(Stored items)
--------------------------------

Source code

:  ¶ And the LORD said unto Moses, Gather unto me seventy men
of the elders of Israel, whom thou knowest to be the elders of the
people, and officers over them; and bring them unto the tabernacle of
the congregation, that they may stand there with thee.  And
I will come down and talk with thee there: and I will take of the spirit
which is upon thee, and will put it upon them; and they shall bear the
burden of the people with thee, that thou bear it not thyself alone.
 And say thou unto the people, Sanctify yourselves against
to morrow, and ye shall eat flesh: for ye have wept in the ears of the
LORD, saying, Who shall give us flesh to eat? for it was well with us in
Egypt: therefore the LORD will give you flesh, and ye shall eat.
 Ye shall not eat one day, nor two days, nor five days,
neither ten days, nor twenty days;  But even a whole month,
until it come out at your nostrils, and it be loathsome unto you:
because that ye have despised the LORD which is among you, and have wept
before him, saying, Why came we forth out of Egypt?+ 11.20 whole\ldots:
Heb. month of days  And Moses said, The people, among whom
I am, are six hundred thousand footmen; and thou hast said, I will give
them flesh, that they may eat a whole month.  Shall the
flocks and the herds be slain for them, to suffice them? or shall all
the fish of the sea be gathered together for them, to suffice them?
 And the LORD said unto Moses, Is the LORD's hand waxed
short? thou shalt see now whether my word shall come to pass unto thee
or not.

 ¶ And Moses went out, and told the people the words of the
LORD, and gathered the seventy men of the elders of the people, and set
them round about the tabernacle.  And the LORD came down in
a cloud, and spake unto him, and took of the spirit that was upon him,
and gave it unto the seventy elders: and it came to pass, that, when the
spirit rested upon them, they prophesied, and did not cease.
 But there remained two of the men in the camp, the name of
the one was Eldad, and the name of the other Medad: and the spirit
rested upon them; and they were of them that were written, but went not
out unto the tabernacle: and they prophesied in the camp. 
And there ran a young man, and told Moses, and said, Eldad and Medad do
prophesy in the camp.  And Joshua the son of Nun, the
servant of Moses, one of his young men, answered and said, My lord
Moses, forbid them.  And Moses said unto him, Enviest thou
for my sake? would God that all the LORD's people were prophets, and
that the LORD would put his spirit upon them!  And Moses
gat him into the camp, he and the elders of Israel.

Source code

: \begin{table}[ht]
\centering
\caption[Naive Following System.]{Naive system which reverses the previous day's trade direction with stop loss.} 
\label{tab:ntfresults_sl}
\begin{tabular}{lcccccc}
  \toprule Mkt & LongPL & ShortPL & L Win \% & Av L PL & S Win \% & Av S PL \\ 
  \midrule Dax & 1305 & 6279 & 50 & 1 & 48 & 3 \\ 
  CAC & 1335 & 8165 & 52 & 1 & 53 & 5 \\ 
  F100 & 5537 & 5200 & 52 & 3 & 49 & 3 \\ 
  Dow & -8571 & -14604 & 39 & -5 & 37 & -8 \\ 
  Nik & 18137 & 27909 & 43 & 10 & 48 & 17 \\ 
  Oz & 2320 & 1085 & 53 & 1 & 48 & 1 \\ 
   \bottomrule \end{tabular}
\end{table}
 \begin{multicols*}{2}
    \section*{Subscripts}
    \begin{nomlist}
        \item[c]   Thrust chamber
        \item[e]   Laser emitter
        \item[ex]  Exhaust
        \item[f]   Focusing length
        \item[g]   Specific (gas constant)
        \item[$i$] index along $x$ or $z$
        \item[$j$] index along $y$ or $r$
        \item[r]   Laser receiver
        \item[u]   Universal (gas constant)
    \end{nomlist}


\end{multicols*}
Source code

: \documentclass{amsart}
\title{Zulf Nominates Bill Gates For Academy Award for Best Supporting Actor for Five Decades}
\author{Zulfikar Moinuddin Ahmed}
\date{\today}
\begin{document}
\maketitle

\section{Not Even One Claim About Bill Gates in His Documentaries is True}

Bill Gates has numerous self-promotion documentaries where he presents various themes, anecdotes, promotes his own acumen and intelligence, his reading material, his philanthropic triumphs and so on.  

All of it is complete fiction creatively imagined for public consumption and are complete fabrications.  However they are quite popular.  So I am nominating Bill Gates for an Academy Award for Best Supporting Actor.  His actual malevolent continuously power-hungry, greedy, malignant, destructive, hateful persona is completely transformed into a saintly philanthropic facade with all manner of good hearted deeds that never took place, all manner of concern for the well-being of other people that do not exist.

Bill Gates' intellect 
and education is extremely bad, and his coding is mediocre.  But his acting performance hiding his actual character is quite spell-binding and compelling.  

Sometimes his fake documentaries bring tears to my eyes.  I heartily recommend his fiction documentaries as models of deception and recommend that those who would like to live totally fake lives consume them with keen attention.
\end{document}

--------------------------------

Action item
Your answer should consist of the lines above that hold the word "Israel", copied exactly.

Reply to the exercise
of the elders of Israel, whom thou knowest to be the elders of the
gat him into the camp, he and the elders of Israel.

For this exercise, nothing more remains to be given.